Problem to solve ▸
The data that follows should be copied out exactly.

Stored data entries ▸
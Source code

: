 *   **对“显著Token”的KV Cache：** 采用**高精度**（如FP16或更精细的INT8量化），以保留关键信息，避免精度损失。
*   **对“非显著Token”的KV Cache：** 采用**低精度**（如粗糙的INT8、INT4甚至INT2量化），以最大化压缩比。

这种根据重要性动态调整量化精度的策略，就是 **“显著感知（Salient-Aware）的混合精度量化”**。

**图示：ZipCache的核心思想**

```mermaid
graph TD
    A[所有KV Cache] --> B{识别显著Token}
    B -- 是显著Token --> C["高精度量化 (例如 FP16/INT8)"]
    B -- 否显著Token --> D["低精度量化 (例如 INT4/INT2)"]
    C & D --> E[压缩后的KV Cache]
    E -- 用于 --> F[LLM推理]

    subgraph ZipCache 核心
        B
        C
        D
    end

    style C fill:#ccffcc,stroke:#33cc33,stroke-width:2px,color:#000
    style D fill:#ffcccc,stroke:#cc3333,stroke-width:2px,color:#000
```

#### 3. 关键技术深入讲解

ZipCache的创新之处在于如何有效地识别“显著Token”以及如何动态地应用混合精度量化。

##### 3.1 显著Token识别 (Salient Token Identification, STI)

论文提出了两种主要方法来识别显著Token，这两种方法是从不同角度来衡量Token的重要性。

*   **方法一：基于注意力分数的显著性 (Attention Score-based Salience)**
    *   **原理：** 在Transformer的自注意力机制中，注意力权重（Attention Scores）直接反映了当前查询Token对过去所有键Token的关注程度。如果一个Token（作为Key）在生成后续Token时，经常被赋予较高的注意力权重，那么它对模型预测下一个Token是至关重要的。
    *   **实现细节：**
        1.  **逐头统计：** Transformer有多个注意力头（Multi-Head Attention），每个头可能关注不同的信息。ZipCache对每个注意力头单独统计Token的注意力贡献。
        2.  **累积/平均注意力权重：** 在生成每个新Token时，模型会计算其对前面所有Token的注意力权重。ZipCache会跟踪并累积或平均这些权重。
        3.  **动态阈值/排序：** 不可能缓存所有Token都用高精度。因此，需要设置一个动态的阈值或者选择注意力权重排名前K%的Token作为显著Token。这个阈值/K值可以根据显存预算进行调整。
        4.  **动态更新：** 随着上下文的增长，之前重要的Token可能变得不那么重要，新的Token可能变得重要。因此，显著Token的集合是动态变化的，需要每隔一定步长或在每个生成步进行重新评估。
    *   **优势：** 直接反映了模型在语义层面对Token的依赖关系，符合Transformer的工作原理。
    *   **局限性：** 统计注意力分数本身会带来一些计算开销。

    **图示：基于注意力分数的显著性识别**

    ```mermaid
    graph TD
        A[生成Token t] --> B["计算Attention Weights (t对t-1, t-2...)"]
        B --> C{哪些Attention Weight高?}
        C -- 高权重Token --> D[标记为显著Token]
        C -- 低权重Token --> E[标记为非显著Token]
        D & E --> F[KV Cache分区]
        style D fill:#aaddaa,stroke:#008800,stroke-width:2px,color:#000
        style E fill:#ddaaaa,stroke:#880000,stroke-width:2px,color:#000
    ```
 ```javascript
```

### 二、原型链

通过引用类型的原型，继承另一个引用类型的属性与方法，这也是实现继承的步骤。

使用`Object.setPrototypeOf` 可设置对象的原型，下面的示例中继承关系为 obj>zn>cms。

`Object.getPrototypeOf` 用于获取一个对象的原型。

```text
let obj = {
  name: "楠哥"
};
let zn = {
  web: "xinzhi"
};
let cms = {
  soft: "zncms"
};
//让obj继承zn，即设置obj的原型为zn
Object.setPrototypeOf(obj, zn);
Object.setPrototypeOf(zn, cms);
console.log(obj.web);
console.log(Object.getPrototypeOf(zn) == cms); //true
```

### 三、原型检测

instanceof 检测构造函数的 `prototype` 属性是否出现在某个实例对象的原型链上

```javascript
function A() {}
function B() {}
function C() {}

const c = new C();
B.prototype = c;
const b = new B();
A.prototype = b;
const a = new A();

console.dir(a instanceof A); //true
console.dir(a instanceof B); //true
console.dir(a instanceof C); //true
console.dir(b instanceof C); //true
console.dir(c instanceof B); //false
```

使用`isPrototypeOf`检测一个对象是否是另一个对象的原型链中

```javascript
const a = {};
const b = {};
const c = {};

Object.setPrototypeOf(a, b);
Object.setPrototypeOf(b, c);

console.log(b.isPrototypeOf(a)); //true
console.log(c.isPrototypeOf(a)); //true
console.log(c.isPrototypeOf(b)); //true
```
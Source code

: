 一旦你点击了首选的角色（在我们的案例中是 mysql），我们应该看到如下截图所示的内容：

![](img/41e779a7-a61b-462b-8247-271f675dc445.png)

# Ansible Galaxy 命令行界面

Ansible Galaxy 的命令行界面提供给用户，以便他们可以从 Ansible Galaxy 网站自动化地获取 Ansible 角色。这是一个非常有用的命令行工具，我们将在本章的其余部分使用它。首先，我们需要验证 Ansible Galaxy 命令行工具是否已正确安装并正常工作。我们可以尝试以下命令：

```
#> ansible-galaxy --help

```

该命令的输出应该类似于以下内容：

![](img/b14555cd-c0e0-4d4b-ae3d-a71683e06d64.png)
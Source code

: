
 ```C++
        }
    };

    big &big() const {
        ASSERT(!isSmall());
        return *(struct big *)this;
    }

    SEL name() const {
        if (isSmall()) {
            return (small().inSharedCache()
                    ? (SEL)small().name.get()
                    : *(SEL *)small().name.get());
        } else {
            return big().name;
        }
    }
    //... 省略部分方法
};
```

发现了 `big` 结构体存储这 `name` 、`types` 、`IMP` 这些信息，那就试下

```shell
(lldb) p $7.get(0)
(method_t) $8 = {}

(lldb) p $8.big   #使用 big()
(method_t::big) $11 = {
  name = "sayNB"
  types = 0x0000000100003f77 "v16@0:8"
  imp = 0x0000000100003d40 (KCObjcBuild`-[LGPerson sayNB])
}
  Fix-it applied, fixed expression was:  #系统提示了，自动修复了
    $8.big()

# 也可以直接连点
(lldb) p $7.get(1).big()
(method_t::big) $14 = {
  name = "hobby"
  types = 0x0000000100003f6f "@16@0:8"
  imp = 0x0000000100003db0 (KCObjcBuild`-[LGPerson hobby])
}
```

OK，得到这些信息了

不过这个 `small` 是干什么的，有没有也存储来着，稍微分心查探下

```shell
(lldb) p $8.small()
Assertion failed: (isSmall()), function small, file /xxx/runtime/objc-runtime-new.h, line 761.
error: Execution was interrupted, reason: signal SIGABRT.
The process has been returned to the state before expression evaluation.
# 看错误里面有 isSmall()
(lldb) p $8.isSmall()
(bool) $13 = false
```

Written answer ▸
Source code

: *   **对“显著Token”的KV Cache：** 采用**高精度**（如FP16或更精细的INT8量化），以保留关键信息，避免精度损失。
*   **对“非显著Token”的KV Cache：** 采用**低精度**（如粗糙的INT8、INT4甚至INT2量化），以最大化压缩比。

这种根据重要性动态调整量化精度的策略，就是 **“显著感知（Salient-Aware）的混合精度量化”**。

**图示：ZipCache的核心思想**

```mermaid
graph TD
    A[所有KV Cache] --> B{识别显著Token}
    B -- 是显著Token --> C["高精度量化 (例如 FP16/INT8)"]
    B -- 否显著Token --> D["低精度量化 (例如 INT4/INT2)"]
    C & D --> E[压缩后的KV Cache]
    E -- 用于 --> F[LLM推理]

    subgraph ZipCache 核心
        B
        C
        D
    end

    style C fill:#ccffcc,stroke:#33cc33,stroke-width:2px,color:#000
    style D fill:#ffcccc,stroke:#cc3333,stroke-width:2px,color:#000
```

#### 3. 关键技术深入讲解

ZipCache的创新之处在于如何有效地识别“显著Token”以及如何动态地应用混合精度量化。

##### 3.1 显著Token识别 (Salient Token Identification, STI)

论文提出了两种主要方法来识别显著Token，这两种方法是从不同角度来衡量Token的重要性。

*   **方法一：基于注意力分数的显著性 (Attention Score-based Salience)**
    *   **原理：** 在Transformer的自注意力机制中，注意力权重（Attention Scores）直接反映了当前查询Token对过去所有键Token的关注程度。如果一个Token（作为Key）在生成后续Token时，经常被赋予较高的注意力权重，那么它对模型预测下一个Token是至关重要的。
    *   **实现细节：**
        1.  **逐头统计：** Transformer有多个注意力头（Multi-Head Attention），每个头可能关注不同的信息。ZipCache对每个注意力头单独统计Token的注意力贡献。
        2.  **累积/平均注意力权重：** 在生成每个新Token时，模型会计算其对前面所有Token的注意力权重。ZipCache会跟踪并累积或平均这些权重。
        3.  **动态阈值/排序：** 不可能缓存所有Token都用高精度。因此，需要设置一个动态的阈值或者选择注意力权重排名前K%的Token作为显著Token。这个阈值/K值可以根据显存预算进行调整。
        4.  **动态更新：** 随着上下文的增长，之前重要的Token可能变得不那么重要，新的Token可能变得重要。因此，显著Token的集合是动态变化的，需要每隔一定步长或在每个生成步进行重新评估。
    *   **优势：** 直接反映了模型在语义层面对Token的依赖关系，符合Transformer的工作原理。
    *   **局限性：** 统计注意力分数本身会带来一些计算开销。

    **图示：基于注意力分数的显著性识别**

    ```mermaid
    graph TD
        A[生成Token t] --> B["计算Attention Weights (t对t-1, t-2...)"]
        B --> C{哪些Attention Weight高?}
        C -- 高权重Token --> D[标记为显著Token]
        C -- 低权重Token --> E[标记为非显著Token]
        D & E --> F[KV Cache分区]
        style D fill:#aaddaa,stroke:#008800,stroke-width:2px,color:#000
        style E fill:#ddaaaa,stroke:#880000,stroke-width:2px,color:#000
    ```
 ```javascript
```

### 二、原型链

通过引用类型的原型，继承另一个引用类型的属性与方法，这也是实现继承的步骤。

使用`Object.setPrototypeOf` 可设置对象的原型，下面的示例中继承关系为 obj>zn>cms。

`Object.getPrototypeOf` 用于获取一个对象的原型。

```text
let obj = {
  name: "楠哥"
};
let zn = {
  web: "xinzhi"
};
let cms = {
  soft: "zncms"
};
//让obj继承zn，即设置obj的原型为zn
Object.setPrototypeOf(obj, zn);
Object.setPrototypeOf(zn, cms);
console.log(obj.web);
console.log(Object.getPrototypeOf(zn) == cms); //true
```

### 三、原型检测

instanceof 检测构造函数的 `prototype` 属性是否出现在某个实例对象的原型链上

```javascript
function A() {}
function B() {}
function C() {}

const c = new C();
B.prototype = c;
const b = new B();
A.prototype = b;
const a = new A();

console.dir(a instanceof A); //true
console.dir(a instanceof B); //true
console.dir(a instanceof C); //true
console.dir(b instanceof C); //true
console.dir(c instanceof B); //false
```

使用`isPrototypeOf`检测一个对象是否是另一个对象的原型链中

```javascript
const a = {};
const b = {};
const c = {};

Object.setPrototypeOf(a, b);
Object.setPrototypeOf(b, c);

console.log(b.isPrototypeOf(a)); //true
console.log(c.isPrototypeOf(a)); //true
console.log(c.isPrototypeOf(b)); //true
```
Source code

: 一旦你点击了首选的角色（在我们的案例中是 mysql），我们应该看到如下截图所示的内容：

![](img/41e779a7-a61b-462b-8247-271f675dc445.png)

# Ansible Galaxy 命令行界面

Ansible Galaxy 的命令行界面提供给用户，以便他们可以从 Ansible Galaxy 网站自动化地获取 Ansible 角色。这是一个非常有用的命令行工具，我们将在本章的其余部分使用它。首先，我们需要验证 Ansible Galaxy 命令行工具是否已正确安装并正常工作。我们可以尝试以下命令：

```
#> ansible-galaxy --help

```

该命令的输出应该类似于以下内容：

![](img/b14555cd-c0e0-4d4b-ae3d-a71683e06d64.png)
Source code

:
 ```C++
        }
    };

    big &big() const {
        ASSERT(!isSmall());
        return *(struct big *)this;
    }

    SEL name() const {
        if (isSmall()) {
            return (small().inSharedCache()
                    ? (SEL)small().name.get()
                    : *(SEL *)small().name.get());
        } else {
            return big().name;
        }
    }
    //... 省略部分方法
};
```

发现了 `big` 结构体存储这 `name` 、`types` 、`IMP` 这些信息，那就试下

```shell
(lldb) p $7.get(0)
(method_t) $8 = {}

(lldb) p $8.big   #使用 big()
(method_t::big) $11 = {
  name = "sayNB"
  types = 0x0000000100003f77 "v16@0:8"
  imp = 0x0000000100003d40 (KCObjcBuild`-[LGPerson sayNB])
}
  Fix-it applied, fixed expression was:  #系统提示了，自动修复了
    $8.big()

# 也可以直接连点
(lldb) p $7.get(1).big()
(method_t::big) $14 = {
  name = "hobby"
  types = 0x0000000100003f6f "@16@0:8"
  imp = 0x0000000100003db0 (KCObjcBuild`-[LGPerson hobby])
}
```

OK，得到这些信息了

不过这个 `small` 是干什么的，有没有也存储来着，稍微分心查探下

```shell
(lldb) p $8.small()
Assertion failed: (isSmall()), function small, file /xxx/runtime/objc-runtime-new.h, line 761.
error: Execution was interrupted, reason: signal SIGABRT.
The process has been returned to the state before expression evaluation.
# 看错误里面有 isSmall()
(lldb) p $8.isSmall()
(bool) $13 = false
```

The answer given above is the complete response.